TO DO →
Take from the records below each line that holds "auch".

RECORDS TO USE →

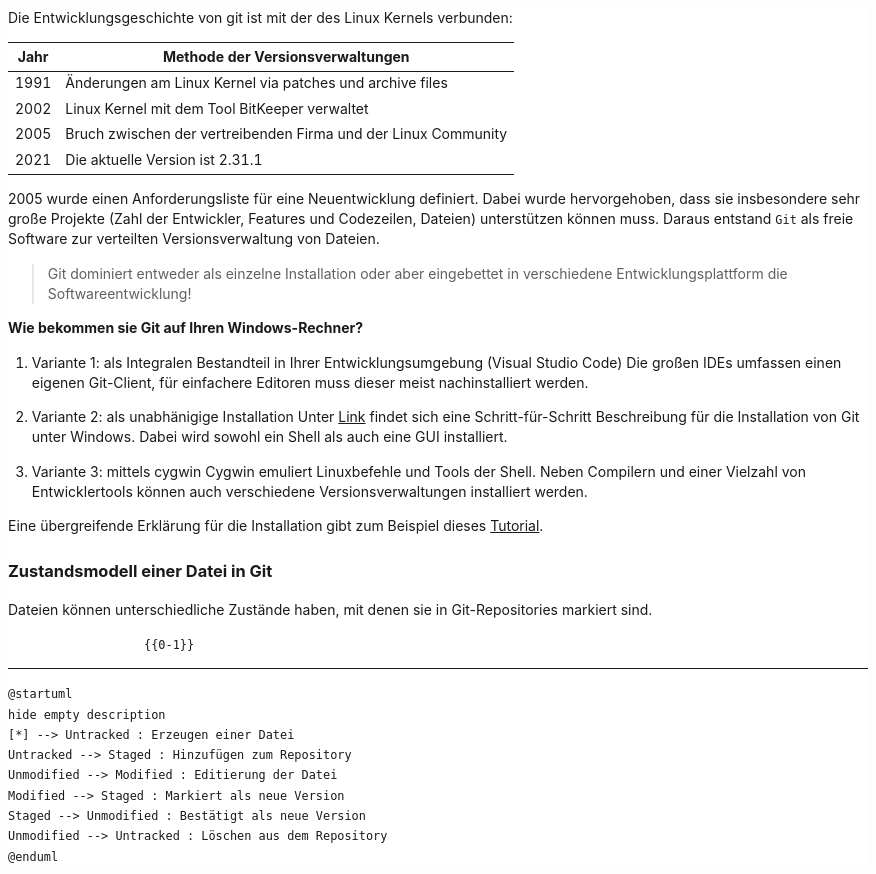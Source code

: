 Die Entwicklungsgeschichte von git ist mit der des Linux Kernels verbunden:

| Jahr | Methode der Versionsverwaltungen                               |
| ---- | -------------------------------------------------------------- |
| 1991 | Änderungen am Linux Kernel via patches und archive files       |
| 2002 | Linux Kernel mit dem Tool BitKeeper verwaltet                  |
| 2005 | Bruch zwischen der vertreibenden Firma und der Linux Community |
| 2021 | Die aktuelle Version ist 2.31.1                                |

2005 wurde einen Anforderungsliste für eine Neuentwicklung definiert. Dabei wurde hervorgehoben, dass sie insbesondere sehr große Projekte (Zahl der Entwickler, Features und Codezeilen, Dateien) unterstützen können muss. Daraus entstand `Git` als freie Software zur verteilten Versionsverwaltung von Dateien.

> Git dominiert entweder als einzelne Installation oder aber eingebettet in verschiedene Entwicklungsplattform die Softwareentwicklung!

**Wie bekommen sie Git auf Ihren Windows-Rechner?**

1. Variante 1: als Integralen Bestandteil in Ihrer Entwicklungsumgebung (Visual Studio Code)
Die großen IDEs umfassen einen eigenen Git-Client, für einfachere Editoren muss dieser meist nachinstalliert werden.

2. Variante 2: als unabhänigige Installation
Unter [Link](https://phoenixnap.com/kb/how-to-install-git-windows) findet sich eine Schritt-für-Schritt Beschreibung für die Installation von Git unter Windows. Dabei wird sowohl ein Shell als auch eine GUI installiert.

3. Variante 3: mittels cygwin
Cygwin emuliert Linuxbefehle und Tools der Shell. Neben Compilern und einer Vielzahl von Entwicklertools können auch verschiedene Versionsverwaltungen installiert werden.

Eine übergreifende Erklärung für die Installation gibt zum Beispiel dieses [Tutorial](https://www.youtube.com/watch?v=Fk12ELJ9Bww).

### Zustandsmodell einer Datei in Git

Dateien können unterschiedliche Zustände haben, mit denen sie in Git-Repositories markiert sind.

                       {{0-1}}
********************************************************************************

```text @plantUML.png
@startuml
hide empty description
[*] --> Untracked : Erzeugen einer Datei
Untracked --> Staged : Hinzufügen zum Repository
Unmodified --> Modified : Editierung der Datei
Modified --> Staged : Markiert als neue Version
Staged --> Unmodified : Bestätigt als neue Version
Unmodified --> Untracked : Löschen aus dem Repository
@enduml
```


[^Subversion]: Brian W. Fitzpatrick, Ben Collins-Sussman, C. Michael Pilato, Version Control with Subversion, 2nd Edition, O'Reilly Media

WORKED SOLUTION →
Unter [Link](https://phoenixnap.com/kb/how-to-install-git-windows) findet sich eine Schritt-für-Schritt Beschreibung für die Installation von Git unter Windows. Dabei wird sowohl ein Shell als auch eine GUI installiert.
Cygwin emuliert Linuxbefehle und Tools der Shell. Neben Compilern und einer Vielzahl von Entwicklertools können auch verschiedene Versionsverwaltungen installiert werden.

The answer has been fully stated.